Kelsey Sucena
Kelsey Sucena is a photographer, writer, and park ranger currently working on Fire Island. Their work rests at the intersection of photography and text, often within the bodies of performative slideshows and photo-text-books, probing concepts of identity, impermanence and language. They enjoy short walks on the beach and Kelsey is an MFA candidate at Image Text Ithaca (2020).
As I am writing this, the remnants of Hurricane Dorian continue to batter the thin barrier beach on which I’ve worked my last ten summers. Powerful and sustained winds from the storm toss waves against the dune line, exposing the rugged and adaptable roots of the beach grass which holds them together. I have become acquainted with this landscape through long periods of trial and error. On my arms, there is the echo of a nasty sunburn. Along my ankles, a dozen or so red sores mark the first feeding ground of a brood of larval ticks. My body has become accustomed to this. It is trained to adapt to the ever flowing sand, and the ever chaotic conditions of Fire Island, and though Dorian has had the Park Rangers biting our nails since it first formed in the Atlantic, I am confident that this island can adapt too. My body has also become accustomed to the rough conditions of the American job market. My mind trained into the self-flagellating work ethic which Calvinists stitched into our culture centuries ago. Instability has been the name of the game ever since I entered the workforce at the ripe age of 13. When the economy collapsed in 2008, we were promised that someday it would be doing much better. Now they are telling us that it is. Jobs are more stable, wages are less stagnant, and capital, though it may only flow in one direction, flows once again. But the recession carries on with me today. It has collapsed the space between my working and lived life, and forced me into the habit of looking for work where work should not be found.
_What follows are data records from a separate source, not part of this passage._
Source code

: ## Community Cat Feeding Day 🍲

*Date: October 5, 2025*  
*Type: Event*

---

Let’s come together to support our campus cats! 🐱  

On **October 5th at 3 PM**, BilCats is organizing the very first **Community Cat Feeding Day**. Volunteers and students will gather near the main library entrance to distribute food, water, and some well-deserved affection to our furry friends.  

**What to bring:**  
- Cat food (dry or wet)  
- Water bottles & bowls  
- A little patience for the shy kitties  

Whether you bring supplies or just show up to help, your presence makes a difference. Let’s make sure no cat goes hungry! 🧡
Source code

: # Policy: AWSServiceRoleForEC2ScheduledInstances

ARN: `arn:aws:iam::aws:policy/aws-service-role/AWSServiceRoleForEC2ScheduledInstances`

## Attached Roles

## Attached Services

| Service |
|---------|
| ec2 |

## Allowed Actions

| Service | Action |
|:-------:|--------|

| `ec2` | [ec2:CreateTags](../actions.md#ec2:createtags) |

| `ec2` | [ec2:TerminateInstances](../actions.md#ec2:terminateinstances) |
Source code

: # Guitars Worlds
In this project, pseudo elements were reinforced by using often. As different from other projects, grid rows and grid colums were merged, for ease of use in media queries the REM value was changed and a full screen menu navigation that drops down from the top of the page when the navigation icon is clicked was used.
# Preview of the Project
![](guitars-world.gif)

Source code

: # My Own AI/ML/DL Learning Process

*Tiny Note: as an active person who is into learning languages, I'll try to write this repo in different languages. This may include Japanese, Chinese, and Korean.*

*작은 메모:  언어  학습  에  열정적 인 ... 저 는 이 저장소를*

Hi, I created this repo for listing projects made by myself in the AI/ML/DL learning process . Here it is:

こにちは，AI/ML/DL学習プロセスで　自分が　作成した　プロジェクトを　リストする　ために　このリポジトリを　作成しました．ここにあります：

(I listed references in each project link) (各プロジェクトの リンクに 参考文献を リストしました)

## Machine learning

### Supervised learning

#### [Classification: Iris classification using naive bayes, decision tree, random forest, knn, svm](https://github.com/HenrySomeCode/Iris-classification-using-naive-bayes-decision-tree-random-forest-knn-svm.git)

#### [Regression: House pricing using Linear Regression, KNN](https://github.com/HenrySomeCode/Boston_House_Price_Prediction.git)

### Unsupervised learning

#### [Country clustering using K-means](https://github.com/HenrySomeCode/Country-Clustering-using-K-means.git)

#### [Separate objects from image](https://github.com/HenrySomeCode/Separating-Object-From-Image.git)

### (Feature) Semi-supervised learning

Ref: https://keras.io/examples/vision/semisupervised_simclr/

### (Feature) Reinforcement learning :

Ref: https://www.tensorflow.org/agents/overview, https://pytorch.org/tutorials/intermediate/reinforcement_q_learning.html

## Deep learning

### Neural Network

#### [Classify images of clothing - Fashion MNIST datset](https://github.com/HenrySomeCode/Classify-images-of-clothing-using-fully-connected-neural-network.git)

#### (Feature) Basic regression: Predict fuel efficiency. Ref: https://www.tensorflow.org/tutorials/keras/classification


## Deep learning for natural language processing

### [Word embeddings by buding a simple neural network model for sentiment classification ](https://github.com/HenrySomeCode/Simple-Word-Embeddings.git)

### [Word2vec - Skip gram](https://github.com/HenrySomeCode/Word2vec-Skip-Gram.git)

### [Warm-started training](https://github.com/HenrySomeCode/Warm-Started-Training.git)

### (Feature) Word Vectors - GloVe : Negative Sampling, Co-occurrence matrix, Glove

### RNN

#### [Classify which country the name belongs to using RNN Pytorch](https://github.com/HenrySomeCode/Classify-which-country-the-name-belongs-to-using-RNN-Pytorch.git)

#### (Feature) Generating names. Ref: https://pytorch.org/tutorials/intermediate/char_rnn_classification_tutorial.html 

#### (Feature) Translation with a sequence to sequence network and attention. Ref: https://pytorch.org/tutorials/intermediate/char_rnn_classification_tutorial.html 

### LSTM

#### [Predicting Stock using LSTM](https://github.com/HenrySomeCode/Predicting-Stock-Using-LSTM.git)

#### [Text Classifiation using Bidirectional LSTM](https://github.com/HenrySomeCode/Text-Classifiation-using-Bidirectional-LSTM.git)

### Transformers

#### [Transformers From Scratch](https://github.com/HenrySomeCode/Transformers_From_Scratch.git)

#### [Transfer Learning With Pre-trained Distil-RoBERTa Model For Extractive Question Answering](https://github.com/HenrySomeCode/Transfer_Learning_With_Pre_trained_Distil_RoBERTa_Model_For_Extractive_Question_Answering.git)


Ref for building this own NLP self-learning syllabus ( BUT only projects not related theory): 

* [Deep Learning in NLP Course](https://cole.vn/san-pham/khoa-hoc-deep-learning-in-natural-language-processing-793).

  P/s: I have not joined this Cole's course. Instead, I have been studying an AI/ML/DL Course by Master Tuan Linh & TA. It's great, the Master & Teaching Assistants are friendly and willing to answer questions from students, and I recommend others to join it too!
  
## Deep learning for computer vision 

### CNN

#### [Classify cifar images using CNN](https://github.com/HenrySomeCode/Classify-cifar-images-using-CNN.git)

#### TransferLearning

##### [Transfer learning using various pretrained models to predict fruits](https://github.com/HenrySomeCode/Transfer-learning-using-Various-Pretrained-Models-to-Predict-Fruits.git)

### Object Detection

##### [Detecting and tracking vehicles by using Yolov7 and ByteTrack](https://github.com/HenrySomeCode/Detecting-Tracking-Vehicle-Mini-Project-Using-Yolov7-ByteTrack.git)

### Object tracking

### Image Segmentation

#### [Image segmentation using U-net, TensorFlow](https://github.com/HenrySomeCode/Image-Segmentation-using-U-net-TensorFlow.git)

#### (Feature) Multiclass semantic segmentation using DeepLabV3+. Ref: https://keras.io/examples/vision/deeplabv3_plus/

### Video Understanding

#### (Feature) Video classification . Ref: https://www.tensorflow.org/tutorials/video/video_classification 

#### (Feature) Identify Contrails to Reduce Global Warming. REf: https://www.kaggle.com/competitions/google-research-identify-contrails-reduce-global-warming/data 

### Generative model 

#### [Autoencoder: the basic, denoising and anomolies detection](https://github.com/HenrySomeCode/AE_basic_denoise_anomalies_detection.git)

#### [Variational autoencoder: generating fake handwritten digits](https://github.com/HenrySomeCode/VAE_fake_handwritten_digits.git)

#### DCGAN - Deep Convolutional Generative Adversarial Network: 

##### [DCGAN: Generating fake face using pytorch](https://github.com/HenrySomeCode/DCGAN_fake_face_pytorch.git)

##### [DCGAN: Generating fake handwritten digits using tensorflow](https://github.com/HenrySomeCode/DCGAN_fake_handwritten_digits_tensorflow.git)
This Labor Day was the first I had off in nearly tens years. I spent it scanning film and though there are certainly less pleasurable things I can be doing on my day off, I can’t shake the subtle irony of working on my work when I’m not at work. I have to pause for a moment to ask myself whether or not this work is, and should be, truly productive? Indeed the tendency to label our creative projects as work has had me questioning the market for art altogether. My creative labor doesn’t offer me much in the way of financial stability. If it did, I wouldn’t be working 9 to 5 to make a living. If you’re a photographer, or artist of any sort, you are probably familiar with the frustrating ebb and flow of the creative process. There are long periods of drought, which may leave you feeling shitty about the prospect of your extended career, and then there are storms, which can be just as disconcerting. This instability tests us. It forces us to prove that we are resilient workers, artists worthy of praise and reward. This is, to say the very least, an unstable way to live our lives. Success shifts beneath us like sand through our roots, and proves to be just as difficult to grasp. Though the culture wars over publicly funded art in the United States were hard fought in the 1990s, today they are largely given up. Austerity has poisoned our prospects, just as it burdens our parks with massive maintenance backlogs. With very few exceptions, the public sector is not a reliable source of stability for young artists, and so we find ourselves fighting for the lucky scraps of private wealth which might trickle down from the suits of CEOs. There’s no money in books, so the Deadbeat Club celebrates and laments.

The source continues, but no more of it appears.